## EXERCISE PROMPT
Please set down exactly the lines of the listing below from the line containing "WebRTCのSDPとICE" through the line containing "imageに送信したい画像の", both lines included, leaving out all other lines.

■ ■ ■ ■ ■

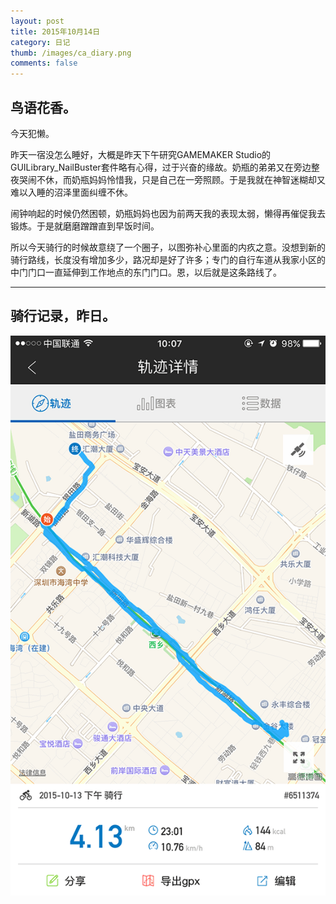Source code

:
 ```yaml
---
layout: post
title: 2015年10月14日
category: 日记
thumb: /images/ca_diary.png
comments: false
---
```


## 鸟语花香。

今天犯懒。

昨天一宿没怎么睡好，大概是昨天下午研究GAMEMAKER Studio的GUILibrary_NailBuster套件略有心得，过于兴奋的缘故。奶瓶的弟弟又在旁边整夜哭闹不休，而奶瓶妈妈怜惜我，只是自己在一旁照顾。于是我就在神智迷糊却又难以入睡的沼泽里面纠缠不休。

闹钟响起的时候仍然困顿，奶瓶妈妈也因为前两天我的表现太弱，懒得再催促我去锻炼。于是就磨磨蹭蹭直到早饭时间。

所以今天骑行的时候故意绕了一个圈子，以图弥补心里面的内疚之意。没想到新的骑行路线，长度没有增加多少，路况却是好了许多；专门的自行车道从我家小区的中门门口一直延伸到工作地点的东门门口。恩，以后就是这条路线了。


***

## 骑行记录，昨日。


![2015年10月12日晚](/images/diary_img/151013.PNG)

■ ■ ■ ■ ■

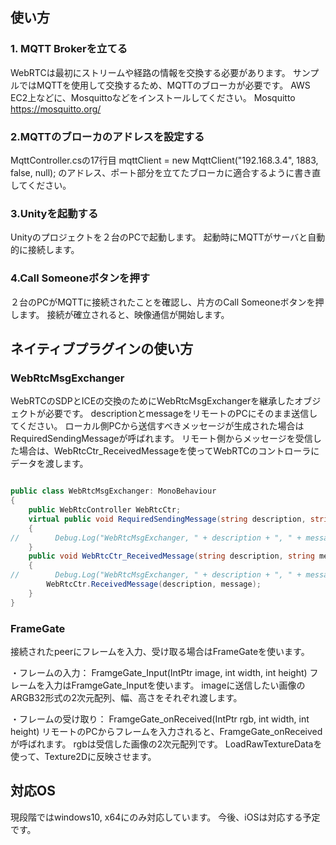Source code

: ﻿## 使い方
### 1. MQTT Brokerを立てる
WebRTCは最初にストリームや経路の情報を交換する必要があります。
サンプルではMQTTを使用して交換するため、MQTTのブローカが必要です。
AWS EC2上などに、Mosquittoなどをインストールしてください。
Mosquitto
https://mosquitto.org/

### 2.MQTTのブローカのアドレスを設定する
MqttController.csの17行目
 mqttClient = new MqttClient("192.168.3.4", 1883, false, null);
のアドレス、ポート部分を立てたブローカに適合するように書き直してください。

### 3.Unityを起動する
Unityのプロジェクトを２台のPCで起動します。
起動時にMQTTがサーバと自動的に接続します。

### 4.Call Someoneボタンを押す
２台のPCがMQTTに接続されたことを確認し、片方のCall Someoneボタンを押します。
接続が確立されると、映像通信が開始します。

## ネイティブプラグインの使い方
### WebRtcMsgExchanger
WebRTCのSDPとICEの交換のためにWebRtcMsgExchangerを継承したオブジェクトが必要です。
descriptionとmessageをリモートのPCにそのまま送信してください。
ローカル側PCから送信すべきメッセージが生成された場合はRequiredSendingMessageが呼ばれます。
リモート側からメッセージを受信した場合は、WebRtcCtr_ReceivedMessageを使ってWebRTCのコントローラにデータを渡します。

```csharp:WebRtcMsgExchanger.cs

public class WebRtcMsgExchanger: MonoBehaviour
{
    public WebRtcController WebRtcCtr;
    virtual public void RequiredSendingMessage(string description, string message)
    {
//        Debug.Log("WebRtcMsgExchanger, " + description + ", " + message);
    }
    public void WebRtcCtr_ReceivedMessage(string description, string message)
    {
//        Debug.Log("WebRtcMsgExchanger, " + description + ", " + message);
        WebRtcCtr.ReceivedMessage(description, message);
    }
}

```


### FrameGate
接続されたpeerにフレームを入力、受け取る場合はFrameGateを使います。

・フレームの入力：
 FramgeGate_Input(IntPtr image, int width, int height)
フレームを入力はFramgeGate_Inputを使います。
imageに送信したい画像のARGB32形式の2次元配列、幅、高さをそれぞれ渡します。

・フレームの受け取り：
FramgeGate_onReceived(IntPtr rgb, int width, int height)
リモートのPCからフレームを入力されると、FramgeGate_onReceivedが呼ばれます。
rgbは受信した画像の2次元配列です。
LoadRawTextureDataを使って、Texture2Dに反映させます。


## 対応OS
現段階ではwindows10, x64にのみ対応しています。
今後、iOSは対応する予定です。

■ ■ ■ ■ ■

## EXERCISE OUTPUT
WebRTCのSDPとICEの交換のためにWebRtcMsgExchangerを継承したオブジェクトが必要です。
descriptionとmessageをリモートのPCにそのまま送信してください。
ローカル側PCから送信すべきメッセージが生成された場合はRequiredSendingMessageが呼ばれます。
リモート側からメッセージを受信した場合は、WebRtcCtr_ReceivedMessageを使ってWebRTCのコントローラにデータを渡します。

```csharp:WebRtcMsgExchanger.cs

public class WebRtcMsgExchanger: MonoBehaviour
{
    public WebRtcController WebRtcCtr;
    virtual public void RequiredSendingMessage(string description, string message)
    {
//        Debug.Log("WebRtcMsgExchanger, " + description + ", " + message);
    }
    public void WebRtcCtr_ReceivedMessage(string description, string message)
    {
//        Debug.Log("WebRtcMsgExchanger, " + description + ", " + message);
        WebRtcCtr.ReceivedMessage(description, message);
    }
}

```


### FrameGate
接続されたpeerにフレームを入力、受け取る場合はFrameGateを使います。

・フレームの入力：
 FramgeGate_Input(IntPtr image, int width, int height)
フレームを入力はFramgeGate_Inputを使います。
imageに送信したい画像のARGB32形式の2次元配列、幅、高さをそれぞれ渡します。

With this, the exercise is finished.